Colleagues, I say to you that, if we do this, we will have blood on our
hands.

Colleagues: 
Bear-this-in-mind: The Stupak
Amendment is the worst form of chicanery. For it strains credulity to believe
that someone who opposes government control of healthcare would author or vote
for this bill, when the bill’s effect is just the opposite.

Truly, Mr. Stupak—and I hope you’re
listening—had something else in mind, something
else
we can’t abide: overturning the rule of the highest court in the land.

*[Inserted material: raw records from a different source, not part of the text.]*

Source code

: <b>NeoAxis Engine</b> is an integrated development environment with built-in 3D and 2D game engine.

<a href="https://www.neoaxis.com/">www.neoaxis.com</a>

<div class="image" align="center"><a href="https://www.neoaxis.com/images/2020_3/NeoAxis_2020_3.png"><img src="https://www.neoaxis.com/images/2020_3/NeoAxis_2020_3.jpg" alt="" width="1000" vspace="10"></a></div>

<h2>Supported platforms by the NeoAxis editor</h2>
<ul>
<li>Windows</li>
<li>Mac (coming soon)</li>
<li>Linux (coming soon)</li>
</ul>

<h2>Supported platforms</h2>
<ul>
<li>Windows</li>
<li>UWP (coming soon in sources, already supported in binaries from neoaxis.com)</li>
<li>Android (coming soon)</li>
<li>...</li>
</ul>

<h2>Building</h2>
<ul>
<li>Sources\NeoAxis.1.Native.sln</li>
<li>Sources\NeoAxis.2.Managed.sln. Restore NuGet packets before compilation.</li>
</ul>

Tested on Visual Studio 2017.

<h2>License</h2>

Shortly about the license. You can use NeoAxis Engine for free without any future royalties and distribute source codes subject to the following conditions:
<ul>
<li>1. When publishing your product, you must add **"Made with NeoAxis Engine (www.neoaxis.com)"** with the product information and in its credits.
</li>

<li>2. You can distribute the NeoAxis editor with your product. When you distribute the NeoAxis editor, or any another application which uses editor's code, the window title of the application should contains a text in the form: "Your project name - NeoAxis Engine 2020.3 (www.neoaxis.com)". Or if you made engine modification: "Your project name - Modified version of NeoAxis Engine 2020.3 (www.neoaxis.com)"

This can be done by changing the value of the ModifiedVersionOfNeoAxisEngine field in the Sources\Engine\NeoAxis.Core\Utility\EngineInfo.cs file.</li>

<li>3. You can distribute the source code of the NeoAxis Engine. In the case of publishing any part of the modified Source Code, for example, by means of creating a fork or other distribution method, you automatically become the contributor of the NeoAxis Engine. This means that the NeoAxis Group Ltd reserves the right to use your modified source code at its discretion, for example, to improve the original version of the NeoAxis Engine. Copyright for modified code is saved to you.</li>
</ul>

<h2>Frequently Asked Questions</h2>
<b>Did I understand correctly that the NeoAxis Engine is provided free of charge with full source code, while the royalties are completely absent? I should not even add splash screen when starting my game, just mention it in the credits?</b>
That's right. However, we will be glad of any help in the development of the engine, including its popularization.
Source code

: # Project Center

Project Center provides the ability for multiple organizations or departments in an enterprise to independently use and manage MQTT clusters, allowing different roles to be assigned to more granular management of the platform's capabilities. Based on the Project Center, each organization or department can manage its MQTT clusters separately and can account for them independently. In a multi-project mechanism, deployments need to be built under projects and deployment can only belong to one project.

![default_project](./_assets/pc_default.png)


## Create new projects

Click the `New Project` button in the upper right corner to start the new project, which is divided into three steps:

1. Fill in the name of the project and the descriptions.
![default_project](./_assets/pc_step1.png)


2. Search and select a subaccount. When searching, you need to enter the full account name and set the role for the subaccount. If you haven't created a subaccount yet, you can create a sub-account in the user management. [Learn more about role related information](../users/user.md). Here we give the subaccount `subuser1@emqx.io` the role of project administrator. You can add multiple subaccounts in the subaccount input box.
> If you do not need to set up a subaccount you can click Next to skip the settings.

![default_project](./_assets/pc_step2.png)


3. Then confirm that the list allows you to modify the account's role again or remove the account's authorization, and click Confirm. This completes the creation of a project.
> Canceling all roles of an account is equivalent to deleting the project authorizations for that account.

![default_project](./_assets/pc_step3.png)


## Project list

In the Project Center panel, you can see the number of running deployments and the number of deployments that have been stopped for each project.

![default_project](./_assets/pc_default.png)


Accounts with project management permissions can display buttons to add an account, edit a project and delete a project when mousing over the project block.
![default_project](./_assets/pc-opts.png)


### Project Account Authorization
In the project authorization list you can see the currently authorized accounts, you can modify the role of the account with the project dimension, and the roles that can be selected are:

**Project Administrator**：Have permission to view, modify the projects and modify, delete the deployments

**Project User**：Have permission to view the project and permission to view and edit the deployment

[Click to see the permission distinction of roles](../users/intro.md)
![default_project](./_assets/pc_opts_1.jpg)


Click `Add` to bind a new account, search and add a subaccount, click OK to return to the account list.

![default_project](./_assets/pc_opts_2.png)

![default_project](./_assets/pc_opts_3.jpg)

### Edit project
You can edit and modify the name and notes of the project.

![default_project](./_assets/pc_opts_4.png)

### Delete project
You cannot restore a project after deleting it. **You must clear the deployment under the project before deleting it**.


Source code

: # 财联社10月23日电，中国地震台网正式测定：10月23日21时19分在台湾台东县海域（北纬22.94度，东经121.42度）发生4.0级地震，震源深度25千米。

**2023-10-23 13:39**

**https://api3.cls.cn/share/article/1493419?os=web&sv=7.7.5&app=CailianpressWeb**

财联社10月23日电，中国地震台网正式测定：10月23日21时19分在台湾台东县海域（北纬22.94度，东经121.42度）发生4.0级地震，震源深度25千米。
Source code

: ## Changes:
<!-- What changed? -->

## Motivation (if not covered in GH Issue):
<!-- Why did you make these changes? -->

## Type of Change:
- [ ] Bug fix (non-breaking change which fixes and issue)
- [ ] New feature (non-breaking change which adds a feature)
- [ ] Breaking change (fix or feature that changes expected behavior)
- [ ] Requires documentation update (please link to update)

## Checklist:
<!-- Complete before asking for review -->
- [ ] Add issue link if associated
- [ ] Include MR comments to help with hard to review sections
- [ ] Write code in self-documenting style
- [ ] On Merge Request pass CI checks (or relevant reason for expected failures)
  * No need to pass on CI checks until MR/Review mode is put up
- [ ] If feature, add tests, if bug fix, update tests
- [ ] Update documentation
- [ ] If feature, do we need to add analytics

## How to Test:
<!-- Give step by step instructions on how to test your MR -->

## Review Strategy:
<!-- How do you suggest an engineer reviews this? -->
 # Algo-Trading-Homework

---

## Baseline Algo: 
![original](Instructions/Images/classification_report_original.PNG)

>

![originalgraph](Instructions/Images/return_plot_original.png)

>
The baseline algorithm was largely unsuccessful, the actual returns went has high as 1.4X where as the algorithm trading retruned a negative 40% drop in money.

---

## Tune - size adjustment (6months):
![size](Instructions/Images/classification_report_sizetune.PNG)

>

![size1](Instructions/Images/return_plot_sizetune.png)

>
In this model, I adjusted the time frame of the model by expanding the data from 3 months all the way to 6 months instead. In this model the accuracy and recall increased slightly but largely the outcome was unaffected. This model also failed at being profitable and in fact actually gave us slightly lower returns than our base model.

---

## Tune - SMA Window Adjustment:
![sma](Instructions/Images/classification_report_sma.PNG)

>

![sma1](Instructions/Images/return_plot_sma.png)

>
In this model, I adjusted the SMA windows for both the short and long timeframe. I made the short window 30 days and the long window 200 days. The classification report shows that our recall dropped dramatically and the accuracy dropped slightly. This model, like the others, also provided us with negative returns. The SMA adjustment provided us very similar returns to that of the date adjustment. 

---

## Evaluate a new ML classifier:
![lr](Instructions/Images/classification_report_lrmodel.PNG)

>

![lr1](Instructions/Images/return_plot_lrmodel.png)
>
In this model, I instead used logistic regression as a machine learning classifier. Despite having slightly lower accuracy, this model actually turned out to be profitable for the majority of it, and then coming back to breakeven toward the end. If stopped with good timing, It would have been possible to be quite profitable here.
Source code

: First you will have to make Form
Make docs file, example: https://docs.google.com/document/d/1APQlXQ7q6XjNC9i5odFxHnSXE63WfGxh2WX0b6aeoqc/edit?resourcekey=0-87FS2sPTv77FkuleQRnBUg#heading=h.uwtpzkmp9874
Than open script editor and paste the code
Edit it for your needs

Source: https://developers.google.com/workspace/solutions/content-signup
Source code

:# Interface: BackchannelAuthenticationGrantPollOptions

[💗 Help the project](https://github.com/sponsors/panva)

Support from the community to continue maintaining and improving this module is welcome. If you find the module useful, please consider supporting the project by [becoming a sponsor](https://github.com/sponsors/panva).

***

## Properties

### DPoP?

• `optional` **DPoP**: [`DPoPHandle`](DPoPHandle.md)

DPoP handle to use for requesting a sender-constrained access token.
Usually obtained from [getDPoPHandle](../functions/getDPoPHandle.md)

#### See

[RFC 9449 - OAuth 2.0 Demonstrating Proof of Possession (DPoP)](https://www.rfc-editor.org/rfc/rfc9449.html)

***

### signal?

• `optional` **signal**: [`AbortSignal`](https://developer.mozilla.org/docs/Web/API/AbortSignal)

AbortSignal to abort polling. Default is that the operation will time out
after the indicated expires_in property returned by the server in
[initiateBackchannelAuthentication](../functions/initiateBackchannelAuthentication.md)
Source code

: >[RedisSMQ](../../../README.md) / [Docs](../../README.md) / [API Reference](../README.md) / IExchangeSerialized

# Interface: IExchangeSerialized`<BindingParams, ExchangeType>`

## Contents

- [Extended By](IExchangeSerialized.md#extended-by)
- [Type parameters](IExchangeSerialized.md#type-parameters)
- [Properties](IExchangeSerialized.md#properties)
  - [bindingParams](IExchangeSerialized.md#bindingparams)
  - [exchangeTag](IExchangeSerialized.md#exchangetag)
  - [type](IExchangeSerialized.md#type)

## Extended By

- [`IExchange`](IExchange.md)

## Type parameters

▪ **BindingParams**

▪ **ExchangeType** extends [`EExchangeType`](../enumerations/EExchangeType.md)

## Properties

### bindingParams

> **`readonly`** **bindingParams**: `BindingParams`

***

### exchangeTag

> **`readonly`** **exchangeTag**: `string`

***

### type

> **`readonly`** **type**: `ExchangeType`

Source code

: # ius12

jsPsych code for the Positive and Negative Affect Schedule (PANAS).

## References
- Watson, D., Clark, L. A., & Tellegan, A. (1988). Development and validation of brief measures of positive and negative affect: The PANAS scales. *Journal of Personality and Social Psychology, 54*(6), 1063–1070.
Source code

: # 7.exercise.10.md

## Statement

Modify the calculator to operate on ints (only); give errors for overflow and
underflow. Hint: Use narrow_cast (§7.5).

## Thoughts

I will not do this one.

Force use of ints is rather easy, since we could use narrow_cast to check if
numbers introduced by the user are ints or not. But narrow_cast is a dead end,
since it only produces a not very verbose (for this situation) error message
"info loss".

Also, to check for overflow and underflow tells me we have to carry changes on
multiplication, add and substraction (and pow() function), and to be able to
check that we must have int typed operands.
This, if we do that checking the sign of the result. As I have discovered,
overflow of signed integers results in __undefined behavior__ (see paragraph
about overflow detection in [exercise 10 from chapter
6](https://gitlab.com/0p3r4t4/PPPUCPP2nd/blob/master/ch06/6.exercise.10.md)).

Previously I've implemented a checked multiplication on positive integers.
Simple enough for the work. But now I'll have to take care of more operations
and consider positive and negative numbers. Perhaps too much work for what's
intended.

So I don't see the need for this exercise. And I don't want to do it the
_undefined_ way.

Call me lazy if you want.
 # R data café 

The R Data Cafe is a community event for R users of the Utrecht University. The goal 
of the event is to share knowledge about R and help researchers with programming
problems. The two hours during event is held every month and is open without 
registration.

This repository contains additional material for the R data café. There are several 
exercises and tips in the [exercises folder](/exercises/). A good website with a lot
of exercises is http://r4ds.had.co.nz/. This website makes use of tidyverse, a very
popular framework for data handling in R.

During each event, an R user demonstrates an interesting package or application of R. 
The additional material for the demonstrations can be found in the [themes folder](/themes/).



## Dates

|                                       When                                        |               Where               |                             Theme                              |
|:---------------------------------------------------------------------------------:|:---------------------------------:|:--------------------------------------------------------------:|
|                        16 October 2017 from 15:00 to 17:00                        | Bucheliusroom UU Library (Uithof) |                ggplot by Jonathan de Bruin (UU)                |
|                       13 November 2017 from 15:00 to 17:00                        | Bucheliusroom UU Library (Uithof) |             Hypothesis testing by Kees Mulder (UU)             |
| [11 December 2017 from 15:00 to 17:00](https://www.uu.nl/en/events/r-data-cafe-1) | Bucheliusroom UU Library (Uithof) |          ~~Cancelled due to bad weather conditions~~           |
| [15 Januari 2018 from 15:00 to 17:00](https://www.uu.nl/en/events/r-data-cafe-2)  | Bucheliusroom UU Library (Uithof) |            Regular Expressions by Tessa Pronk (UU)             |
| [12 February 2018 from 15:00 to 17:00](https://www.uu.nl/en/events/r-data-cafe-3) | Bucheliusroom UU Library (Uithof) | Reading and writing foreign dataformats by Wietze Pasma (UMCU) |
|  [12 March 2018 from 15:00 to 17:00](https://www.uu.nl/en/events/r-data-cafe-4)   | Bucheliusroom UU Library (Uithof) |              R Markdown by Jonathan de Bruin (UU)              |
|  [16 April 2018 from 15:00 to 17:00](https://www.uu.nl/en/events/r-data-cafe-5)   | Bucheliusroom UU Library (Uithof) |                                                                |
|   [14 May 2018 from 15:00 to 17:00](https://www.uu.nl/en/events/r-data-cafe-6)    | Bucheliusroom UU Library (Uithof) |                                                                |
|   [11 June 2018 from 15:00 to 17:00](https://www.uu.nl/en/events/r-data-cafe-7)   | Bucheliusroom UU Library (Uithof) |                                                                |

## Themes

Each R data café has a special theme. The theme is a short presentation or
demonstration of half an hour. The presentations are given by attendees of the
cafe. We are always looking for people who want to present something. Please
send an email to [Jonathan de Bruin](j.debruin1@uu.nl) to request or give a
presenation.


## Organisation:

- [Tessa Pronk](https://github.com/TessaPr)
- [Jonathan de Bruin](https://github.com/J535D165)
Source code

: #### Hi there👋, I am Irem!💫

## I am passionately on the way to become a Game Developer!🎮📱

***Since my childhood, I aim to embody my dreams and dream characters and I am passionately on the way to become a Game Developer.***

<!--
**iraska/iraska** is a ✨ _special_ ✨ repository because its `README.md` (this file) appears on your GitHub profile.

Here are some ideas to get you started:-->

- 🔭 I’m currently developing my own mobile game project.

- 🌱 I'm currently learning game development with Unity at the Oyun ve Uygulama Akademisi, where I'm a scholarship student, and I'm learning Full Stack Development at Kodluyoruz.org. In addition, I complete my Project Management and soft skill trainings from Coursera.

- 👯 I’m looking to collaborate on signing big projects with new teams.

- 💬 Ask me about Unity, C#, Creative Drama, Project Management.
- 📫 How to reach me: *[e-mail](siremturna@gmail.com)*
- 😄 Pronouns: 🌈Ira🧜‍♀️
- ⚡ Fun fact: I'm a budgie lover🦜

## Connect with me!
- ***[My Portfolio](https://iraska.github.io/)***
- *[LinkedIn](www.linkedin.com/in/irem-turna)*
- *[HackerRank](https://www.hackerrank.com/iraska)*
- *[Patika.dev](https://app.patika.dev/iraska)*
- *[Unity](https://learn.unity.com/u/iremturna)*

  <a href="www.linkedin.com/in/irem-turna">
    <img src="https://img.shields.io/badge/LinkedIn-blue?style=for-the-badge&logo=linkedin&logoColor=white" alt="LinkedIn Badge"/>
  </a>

And, colleagues, worst yet: If Rep.
Stupak and his co-conspirators think that we, the U.S. Senate, will reject any
public option that limits abortion coverage, he still wins. What’s that old expression:  Fool me once, shame on you; fool me twice, shame on me. Well, if we
do this, that “me” will be the whole U.S. Congress
.

My dear colleagues:  This isn’t what we were elected to do.
This isn’t policymaking. This is hypocrisy of the most blatant and dangerous
sort. This is politics of the worst sort: 
mean-spirited, morally indefensible, and built on the backs of the
defenseless.

 

My dear colleagues, let us, instead, lead the way today, just as the
Congress and states did when the 14th Amendment, the one that helped
free the slaves and stated the right to privacy, came-into-being, and as the
Supreme Court did, when it recognized, in Roe v. Wade, that that century-old American constitutional
right
includes the right to terminate a pregnancy.

And when we do this, know this, Mr. Stupak:
you are ever so wrong, if you think that the U.S. Senate will fail the nation’s
women today. There is too much at stake for all of us.